Work item: Below is a listing from which only part is wanted; return exactly the lines from the one with "- [ ] Verify" up to and including the one with "- Support: https://razorpay.com/support/".

[Data Boundary: Start]

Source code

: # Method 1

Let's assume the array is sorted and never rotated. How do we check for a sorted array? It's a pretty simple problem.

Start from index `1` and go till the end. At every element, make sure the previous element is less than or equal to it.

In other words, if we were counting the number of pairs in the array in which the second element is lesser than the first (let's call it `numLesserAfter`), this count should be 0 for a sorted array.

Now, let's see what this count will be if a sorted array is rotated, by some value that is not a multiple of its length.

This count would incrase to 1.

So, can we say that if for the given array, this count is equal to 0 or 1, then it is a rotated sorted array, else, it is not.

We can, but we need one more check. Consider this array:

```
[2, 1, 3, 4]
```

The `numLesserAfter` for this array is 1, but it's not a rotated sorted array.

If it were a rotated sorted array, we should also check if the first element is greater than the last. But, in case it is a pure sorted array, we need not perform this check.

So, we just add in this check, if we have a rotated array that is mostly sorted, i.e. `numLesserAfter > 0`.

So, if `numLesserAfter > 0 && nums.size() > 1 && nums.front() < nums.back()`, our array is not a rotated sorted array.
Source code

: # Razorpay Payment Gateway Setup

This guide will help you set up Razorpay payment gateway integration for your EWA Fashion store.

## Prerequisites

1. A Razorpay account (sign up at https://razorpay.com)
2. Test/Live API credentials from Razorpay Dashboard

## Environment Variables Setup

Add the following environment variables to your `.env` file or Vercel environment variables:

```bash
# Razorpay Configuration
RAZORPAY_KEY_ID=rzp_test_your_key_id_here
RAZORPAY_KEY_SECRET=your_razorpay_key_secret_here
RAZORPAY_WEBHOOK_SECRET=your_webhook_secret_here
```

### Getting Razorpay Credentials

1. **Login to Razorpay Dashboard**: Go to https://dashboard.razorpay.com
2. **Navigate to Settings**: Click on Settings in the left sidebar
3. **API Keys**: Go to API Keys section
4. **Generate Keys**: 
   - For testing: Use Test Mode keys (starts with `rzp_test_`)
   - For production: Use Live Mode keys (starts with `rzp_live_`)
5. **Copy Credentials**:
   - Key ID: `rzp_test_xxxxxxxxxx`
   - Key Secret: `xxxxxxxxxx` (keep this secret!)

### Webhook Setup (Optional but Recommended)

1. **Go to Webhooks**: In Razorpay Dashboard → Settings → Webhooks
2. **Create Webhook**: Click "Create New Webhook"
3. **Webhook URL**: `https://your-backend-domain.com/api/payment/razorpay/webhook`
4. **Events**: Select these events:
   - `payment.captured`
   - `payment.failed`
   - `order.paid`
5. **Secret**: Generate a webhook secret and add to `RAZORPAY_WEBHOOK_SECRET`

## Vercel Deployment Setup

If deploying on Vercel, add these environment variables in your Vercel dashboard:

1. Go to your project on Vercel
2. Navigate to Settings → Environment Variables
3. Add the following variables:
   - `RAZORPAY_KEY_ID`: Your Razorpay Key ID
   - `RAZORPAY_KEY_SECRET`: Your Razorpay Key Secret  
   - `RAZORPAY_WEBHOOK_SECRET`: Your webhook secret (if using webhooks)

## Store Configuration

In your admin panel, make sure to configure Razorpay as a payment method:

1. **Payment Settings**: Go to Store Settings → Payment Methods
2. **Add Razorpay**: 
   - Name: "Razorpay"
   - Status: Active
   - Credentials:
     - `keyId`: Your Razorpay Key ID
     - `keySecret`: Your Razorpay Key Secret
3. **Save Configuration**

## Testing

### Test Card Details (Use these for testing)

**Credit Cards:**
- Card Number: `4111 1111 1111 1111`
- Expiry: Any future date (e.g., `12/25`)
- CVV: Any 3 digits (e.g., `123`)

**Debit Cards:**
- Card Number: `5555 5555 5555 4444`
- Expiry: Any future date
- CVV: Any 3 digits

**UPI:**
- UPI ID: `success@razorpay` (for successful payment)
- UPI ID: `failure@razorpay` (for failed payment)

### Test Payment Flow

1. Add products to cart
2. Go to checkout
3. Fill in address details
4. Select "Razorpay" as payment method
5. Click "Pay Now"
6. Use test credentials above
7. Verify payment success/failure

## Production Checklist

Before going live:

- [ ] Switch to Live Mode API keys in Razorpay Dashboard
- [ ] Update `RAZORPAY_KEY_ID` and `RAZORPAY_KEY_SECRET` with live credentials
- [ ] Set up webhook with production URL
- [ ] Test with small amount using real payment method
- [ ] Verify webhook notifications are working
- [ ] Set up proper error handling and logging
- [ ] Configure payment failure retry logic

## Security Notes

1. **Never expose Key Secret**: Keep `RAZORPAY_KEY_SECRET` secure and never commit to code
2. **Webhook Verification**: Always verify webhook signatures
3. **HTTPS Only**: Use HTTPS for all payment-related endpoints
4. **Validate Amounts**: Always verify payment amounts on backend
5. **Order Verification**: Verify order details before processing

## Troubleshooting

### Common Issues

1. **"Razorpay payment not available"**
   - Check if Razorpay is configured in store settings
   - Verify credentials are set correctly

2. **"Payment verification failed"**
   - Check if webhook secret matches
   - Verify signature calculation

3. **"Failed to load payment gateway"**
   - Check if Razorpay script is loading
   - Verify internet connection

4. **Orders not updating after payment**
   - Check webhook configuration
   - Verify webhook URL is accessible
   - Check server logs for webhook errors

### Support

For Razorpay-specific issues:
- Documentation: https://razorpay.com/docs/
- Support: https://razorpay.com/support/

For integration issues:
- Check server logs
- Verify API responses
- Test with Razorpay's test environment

[Data Boundary: End]

Task solution:
- [ ] Verify webhook notifications are working
- [ ] Set up proper error handling and logging
- [ ] Configure payment failure retry logic

## Security Notes

1. **Never expose Key Secret**: Keep `RAZORPAY_KEY_SECRET` secure and never commit to code
2. **Webhook Verification**: Always verify webhook signatures
3. **HTTPS Only**: Use HTTPS for all payment-related endpoints
4. **Validate Amounts**: Always verify payment amounts on backend
5. **Order Verification**: Verify order details before processing

## Troubleshooting

### Common Issues

1. **"Razorpay payment not available"**
   - Check if Razorpay is configured in store settings
   - Verify credentials are set correctly

2. **"Payment verification failed"**
   - Check if webhook secret matches
   - Verify signature calculation

3. **"Failed to load payment gateway"**
   - Check if Razorpay script is loading
   - Verify internet connection

4. **Orders not updating after payment**
   - Check webhook configuration
   - Verify webhook URL is accessible
   - Check server logs for webhook errors

### Support

For Razorpay-specific issues:
- Documentation: https://razorpay.com/docs/
- Support: https://razorpay.com/support/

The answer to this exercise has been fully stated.